The ability of computers to control the video fifa 15 coins image has introduced exciting possibilities for enhancing feedback. An inexpensive IBM-based system was developed for the team sport of field hockey; this system has been modified to analyse and provide feedback for ice hockey and soccer (Franks and Nagelkerke, 1988). Following the game, a menu-driven analysis pro- gram allowed the analyst to query the sequentially stored time–data pairs. Because of the historical nature of these game-related sequences of action, it was possible to perform both post- and pre-event analysis on the data. That is to say, questions relating to what led up to a particular event or what followed a particular event could now be asked. In addition to pre- senting the sports analyst with digital and graphical data of team performance, the computer can also be programmed to control and edit the videotape record of the game action.
The interactive video computer program could access, from the stored database, the times of all specific events such as goals, shots, set plays and so on. Then, from a menu of these events, the analyst could choose to view any or all of these events within one specific cate- gory. The computer may be programmed to control the video such that it finds the time of the event on the video and then plays back that excerpt of game action. It was also possible to review the same excerpt with an extended ‘lead in’ or ‘trail’ time around that chosen event.
Recently, more and more feedback is given in the form of edited videotapes. It is obvi- ously more relevant to the feedback between the coach and the player that the players see the elements of their performances that the coach is discussing. This form of feedback is far more immediate to the task of communicating the message from the analyses and obviously easier to understand than tables of data, or even clearly presented colour graphics. Consequently, the modus operandi of a notational analyst working with a coach, has changed radically from that 5 or 6 years ago. The analyses are still completed, either in-event or post-event, but the data are then reinterpreted via edited video tapes – some coaches still want the actual data on their players’ performances. As everybody is now ‘visually’ literate, the expectation of the quality of the videos is that it will be broadcast quality. If it is not, players tend not to watch or give the messages in the video any credence. Consequently, sophisticated computerized video editing suites have become a necessary part of the notational analysts’ battery of equipment.

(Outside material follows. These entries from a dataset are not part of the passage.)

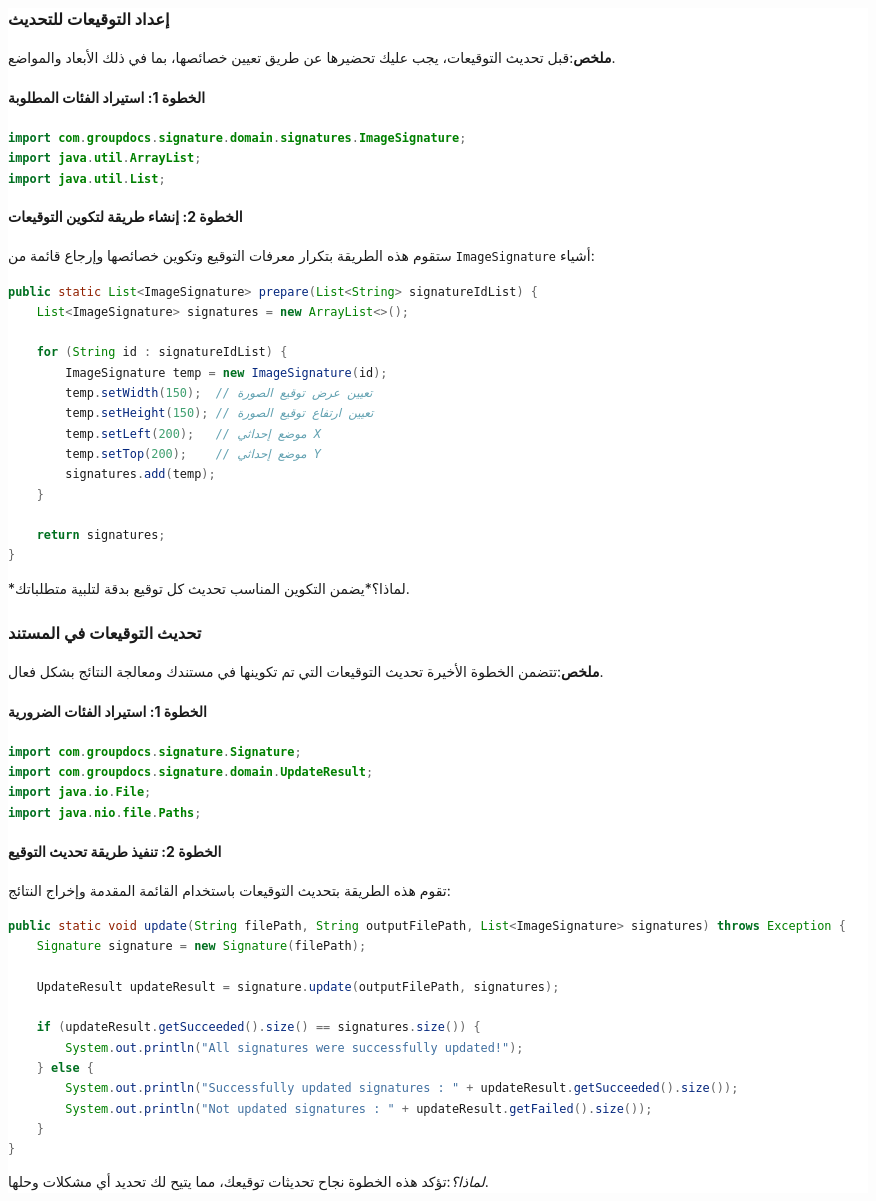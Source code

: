 ### إعداد التوقيعات للتحديث

**ملخص**:قبل تحديث التوقيعات، يجب عليك تحضيرها عن طريق تعيين خصائصها، بما في ذلك الأبعاد والمواضع.

#### الخطوة 1: استيراد الفئات المطلوبة
```java
import com.groupdocs.signature.domain.signatures.ImageSignature;
import java.util.ArrayList;
import java.util.List;
```

#### الخطوة 2: إنشاء طريقة لتكوين التوقيعات
ستقوم هذه الطريقة بتكرار معرفات التوقيع وتكوين خصائصها وإرجاع قائمة من `ImageSignature` أشياء:
```java
public static List<ImageSignature> prepare(List<String> signatureIdList) {
    List<ImageSignature> signatures = new ArrayList<>();
    
    for (String id : signatureIdList) {
        ImageSignature temp = new ImageSignature(id);
        temp.setWidth(150);  // تعيين عرض توقيع الصورة
        temp.setHeight(150); // تعيين ارتفاع توقيع الصورة
        temp.setLeft(200);   // موضع إحداثي X
        temp.setTop(200);    // موضع إحداثي Y
        signatures.add(temp);
    }
    
    return signatures;
}
```
*لماذا؟*يضمن التكوين المناسب تحديث كل توقيع بدقة لتلبية متطلباتك.

### تحديث التوقيعات في المستند

**ملخص**:تتضمن الخطوة الأخيرة تحديث التوقيعات التي تم تكوينها في مستندك ومعالجة النتائج بشكل فعال.

#### الخطوة 1: استيراد الفئات الضرورية
```java
import com.groupdocs.signature.Signature;
import com.groupdocs.signature.domain.UpdateResult;
import java.io.File;
import java.nio.file.Paths;
```

#### الخطوة 2: تنفيذ طريقة تحديث التوقيع
تقوم هذه الطريقة بتحديث التوقيعات باستخدام القائمة المقدمة وإخراج النتائج:
```java
public static void update(String filePath, String outputFilePath, List<ImageSignature> signatures) throws Exception {
    Signature signature = new Signature(filePath);
    
    UpdateResult updateResult = signature.update(outputFilePath, signatures);
    
    if (updateResult.getSucceeded().size() == signatures.size()) {
        System.out.println("All signatures were successfully updated!");
    } else {
        System.out.println("Successfully updated signatures : " + updateResult.getSucceeded().size());
        System.out.println("Not updated signatures : " + updateResult.getFailed().size());
    }
}
```
*لماذا؟*:تؤكد هذه الخطوة نجاح تحديثات توقيعك، مما يتيح لك تحديد أي مشكلات وحلها.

The ability of computers to control the video image has now made it possible to enhance existing sport specif ic analytical procedures. The pioneering work of Franks and his colleagues was completed without the use of digital video or the much larger memory capacities that are now available for computers. The advent of these has enabled commercial systems for objective observation to be developed for the f irst time. Most of these involve a generic data input system that can then be tailored to any sport desired. The data entry can be completed in-event or post-event, with the program linking the events to the time code on the computer, the implications of the subsequent analyses can then be rendered by the com- puter editing the relevant parts of the performance and downloading them to tape for the coach and player. This factor considerably simplif ies the searching and editing processes described above. At present the editing facilities are crude and do not offer the broadcast- quality presentations of specific editing suites.